Pékin avertit Washington de « conséquences» en cas de visite de Pelosi à Taïwan

Écrit par sur 27 juillet 2022

PÉKIN : Un ferme avertissement: la Chine a indiqué mercredi que les Etats-Unis devront « assumer toutes les conséquences » d’une visite potentielle de la cheffe des députés américains Nancy Pelosi à Taïwan, sur fond de fortes tensions sino-américaines.

Ces propos interviennent avant un possible appel téléphonique ces prochains jours entre le président chinois Xi Jinping et son homologue américain Joe Biden.

Les sujets de friction entre Pékin et Washington se sont multipliés au fil des ans: mer de Chine méridionale, traitement des musulmans ouïghours, influence croissante de la Chine en Asie-Pacifique, guerre en Ukraine ou encore Taïwan.

La Chine estime que l’île, peuplée de 24 millions d’habitants, est l’une de ses provinces historiques qu’elle n’a pas encore réussi à réunifier avec le reste du pays.

Opposé à toute initiative qui donnerait aux autorités taïwanaises une légitimité internationale, Pékin est vent debout contre tout contact officiel entre Taïwan et d’autres Etats.

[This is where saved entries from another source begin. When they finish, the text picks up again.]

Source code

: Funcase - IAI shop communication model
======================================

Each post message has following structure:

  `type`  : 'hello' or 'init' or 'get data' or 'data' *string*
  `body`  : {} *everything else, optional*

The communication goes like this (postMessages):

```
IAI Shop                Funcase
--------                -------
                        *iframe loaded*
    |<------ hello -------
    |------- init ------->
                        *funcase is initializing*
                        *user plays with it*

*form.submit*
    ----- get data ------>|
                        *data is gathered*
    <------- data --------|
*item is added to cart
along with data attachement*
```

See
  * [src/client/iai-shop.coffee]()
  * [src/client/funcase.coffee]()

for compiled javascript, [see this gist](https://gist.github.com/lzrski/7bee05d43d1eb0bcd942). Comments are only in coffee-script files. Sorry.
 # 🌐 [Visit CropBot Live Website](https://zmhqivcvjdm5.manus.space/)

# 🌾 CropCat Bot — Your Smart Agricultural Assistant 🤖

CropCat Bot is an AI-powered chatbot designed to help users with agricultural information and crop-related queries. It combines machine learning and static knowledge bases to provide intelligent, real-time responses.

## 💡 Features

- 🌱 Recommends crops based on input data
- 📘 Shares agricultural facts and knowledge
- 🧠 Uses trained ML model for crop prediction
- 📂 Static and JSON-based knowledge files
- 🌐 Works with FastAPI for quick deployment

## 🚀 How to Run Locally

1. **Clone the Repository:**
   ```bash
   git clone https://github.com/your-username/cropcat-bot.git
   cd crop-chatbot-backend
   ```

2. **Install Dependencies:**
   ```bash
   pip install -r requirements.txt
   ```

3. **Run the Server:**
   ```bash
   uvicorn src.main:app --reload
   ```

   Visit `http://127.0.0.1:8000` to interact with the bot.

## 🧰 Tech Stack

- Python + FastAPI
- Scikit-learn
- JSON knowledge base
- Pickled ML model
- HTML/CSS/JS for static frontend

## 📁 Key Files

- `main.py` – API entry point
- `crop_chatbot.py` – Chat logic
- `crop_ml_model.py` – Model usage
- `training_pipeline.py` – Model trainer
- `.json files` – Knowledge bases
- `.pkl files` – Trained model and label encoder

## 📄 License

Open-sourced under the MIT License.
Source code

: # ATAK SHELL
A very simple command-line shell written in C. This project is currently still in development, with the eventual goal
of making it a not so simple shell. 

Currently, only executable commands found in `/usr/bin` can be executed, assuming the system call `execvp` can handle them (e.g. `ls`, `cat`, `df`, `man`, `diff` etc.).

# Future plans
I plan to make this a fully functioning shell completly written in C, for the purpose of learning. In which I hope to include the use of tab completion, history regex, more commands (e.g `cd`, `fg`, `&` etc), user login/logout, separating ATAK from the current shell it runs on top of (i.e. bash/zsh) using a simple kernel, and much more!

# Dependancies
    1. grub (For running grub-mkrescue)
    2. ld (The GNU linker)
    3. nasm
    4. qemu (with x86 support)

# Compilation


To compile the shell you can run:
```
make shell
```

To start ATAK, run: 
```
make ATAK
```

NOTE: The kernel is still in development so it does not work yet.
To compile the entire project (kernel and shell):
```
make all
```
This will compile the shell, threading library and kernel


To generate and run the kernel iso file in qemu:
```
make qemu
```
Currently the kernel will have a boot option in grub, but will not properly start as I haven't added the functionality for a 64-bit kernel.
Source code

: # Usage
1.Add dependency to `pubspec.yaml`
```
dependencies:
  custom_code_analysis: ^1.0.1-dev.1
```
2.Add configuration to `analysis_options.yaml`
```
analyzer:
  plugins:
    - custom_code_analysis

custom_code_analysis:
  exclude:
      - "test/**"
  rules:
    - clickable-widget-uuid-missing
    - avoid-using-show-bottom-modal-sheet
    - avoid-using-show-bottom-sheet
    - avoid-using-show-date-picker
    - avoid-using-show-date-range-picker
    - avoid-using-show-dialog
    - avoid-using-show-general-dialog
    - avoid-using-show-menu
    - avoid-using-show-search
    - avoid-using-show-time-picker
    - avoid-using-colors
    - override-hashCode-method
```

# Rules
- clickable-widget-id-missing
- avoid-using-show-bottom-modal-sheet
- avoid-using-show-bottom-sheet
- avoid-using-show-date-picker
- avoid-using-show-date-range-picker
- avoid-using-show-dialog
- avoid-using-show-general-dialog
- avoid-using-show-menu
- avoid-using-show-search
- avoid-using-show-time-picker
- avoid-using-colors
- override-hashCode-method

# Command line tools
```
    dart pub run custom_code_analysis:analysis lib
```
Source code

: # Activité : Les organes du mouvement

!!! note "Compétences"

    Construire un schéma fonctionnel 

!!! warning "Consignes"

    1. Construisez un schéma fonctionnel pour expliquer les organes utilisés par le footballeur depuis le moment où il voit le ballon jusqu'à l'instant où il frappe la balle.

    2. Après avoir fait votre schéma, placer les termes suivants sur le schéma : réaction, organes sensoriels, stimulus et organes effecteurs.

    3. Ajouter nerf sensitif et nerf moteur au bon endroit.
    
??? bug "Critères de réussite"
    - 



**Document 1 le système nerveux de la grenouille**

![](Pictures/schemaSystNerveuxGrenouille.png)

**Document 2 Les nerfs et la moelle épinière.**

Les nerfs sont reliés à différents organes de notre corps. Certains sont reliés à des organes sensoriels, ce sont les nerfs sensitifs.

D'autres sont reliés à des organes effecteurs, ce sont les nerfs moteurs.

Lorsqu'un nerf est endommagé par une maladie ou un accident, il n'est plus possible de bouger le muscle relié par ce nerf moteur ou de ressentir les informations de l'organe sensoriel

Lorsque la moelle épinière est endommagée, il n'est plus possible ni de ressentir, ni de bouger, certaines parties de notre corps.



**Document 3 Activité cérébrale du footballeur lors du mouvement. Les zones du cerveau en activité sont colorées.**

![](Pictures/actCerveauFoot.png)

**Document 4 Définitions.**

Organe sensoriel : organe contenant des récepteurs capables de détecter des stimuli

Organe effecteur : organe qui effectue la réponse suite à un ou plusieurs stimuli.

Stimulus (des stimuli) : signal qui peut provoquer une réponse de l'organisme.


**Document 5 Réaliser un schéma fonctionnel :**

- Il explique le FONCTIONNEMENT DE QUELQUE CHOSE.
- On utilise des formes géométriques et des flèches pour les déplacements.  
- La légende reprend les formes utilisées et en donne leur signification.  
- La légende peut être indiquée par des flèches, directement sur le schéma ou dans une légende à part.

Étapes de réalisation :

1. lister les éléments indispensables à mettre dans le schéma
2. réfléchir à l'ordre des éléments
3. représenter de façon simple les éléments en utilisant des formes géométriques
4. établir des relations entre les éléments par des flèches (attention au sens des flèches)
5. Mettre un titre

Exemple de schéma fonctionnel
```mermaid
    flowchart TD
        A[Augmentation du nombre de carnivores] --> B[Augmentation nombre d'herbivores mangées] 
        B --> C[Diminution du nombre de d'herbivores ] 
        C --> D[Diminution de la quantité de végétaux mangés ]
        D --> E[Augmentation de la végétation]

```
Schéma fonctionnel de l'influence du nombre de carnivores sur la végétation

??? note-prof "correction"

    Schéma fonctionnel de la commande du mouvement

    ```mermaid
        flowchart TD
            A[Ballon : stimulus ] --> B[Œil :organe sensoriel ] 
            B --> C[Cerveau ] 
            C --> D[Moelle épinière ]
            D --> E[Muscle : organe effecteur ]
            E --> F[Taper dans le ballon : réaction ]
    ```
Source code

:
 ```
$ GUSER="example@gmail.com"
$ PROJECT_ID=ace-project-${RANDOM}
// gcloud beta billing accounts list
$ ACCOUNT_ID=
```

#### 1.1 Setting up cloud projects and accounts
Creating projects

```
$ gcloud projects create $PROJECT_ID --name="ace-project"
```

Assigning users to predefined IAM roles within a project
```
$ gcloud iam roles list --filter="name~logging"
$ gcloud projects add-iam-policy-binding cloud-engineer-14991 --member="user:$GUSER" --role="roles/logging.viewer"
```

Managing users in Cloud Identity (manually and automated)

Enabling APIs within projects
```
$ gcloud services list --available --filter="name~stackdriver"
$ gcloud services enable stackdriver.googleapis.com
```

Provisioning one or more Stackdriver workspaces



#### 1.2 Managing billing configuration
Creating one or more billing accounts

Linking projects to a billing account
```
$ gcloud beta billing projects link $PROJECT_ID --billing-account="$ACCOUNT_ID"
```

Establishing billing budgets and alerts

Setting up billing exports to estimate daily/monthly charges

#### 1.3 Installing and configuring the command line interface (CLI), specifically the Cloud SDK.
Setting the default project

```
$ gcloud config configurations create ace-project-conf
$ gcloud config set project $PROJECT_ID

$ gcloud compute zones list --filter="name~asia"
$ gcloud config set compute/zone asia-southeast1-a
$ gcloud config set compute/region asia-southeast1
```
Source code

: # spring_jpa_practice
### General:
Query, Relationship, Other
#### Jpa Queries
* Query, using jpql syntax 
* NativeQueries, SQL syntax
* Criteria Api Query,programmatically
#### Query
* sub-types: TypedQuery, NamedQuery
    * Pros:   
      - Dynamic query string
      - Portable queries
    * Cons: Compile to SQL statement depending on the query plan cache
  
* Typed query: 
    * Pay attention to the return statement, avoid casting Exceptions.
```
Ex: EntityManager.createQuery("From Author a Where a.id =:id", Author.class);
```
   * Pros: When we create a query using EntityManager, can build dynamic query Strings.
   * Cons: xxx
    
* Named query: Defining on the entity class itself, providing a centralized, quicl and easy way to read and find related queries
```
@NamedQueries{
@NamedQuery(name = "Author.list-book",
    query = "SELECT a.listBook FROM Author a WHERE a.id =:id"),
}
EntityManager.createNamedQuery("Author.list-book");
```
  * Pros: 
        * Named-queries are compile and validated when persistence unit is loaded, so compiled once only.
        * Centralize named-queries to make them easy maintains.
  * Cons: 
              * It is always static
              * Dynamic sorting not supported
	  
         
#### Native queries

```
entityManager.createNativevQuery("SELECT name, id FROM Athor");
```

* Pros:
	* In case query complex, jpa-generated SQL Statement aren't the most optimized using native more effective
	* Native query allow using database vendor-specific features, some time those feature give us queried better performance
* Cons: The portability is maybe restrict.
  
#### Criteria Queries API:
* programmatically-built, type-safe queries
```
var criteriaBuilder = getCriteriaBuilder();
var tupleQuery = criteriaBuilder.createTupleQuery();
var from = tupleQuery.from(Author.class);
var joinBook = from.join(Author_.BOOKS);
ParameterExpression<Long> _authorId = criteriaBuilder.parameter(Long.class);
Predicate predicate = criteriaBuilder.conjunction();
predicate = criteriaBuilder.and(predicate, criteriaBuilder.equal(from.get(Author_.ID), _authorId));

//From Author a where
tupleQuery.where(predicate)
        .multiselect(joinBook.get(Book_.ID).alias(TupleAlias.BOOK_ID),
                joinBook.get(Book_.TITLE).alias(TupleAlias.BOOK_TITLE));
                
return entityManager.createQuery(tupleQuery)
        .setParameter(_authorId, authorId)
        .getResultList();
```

Le gouvernement chinois a par ailleurs accru la pression militaire et diplomatique contre l’île depuis l’élection en 2016 d’une présidente taïwanaise, Tsai Ing-wen, issue d’un parti indépendantiste.

En parallèle, les tensions Chine-Etats-Unis se sont renforcées ces dernières années avec plusieurs ventes d’armes américaines à Taïwan et la visite sur l’île de responsables politiques américains venus offrir leur soutien aux autorités taïwanaises.

Nancy Pelosi, présidente de la Chambre des représentants et à ce titre l’un des plus hauts personnages de l’Etat américain, envisage malgré tout de se rendre à Taïwan le mois prochain, selon des informations de presse.

«Ligne rouge»

Membre du parti démocrate comme Joe Biden, Mme Pelosi n’a pas dit si elle effectuerait bien ce voyage, mais elle a déclaré penser qu’il était « important (…) d’afficher un soutien à Taïwan ».

La Chine avait prévenu lundi qu’elle se « tenait prête » à répondre à une telle visite. Pékin a réitéré mercredi lors d’un point presse régulier sa « ferme opposition ».

« Si les Etats-Unis s’obstinent à défier la ligne rouge de la Chine » avec cette visite à Taïwan, ils « feront face à de fermes mesures en réaction et devront en assumer toutes les conséquences », a averti un porte-parole de la diplomatie chinoise, Zhao Lijian.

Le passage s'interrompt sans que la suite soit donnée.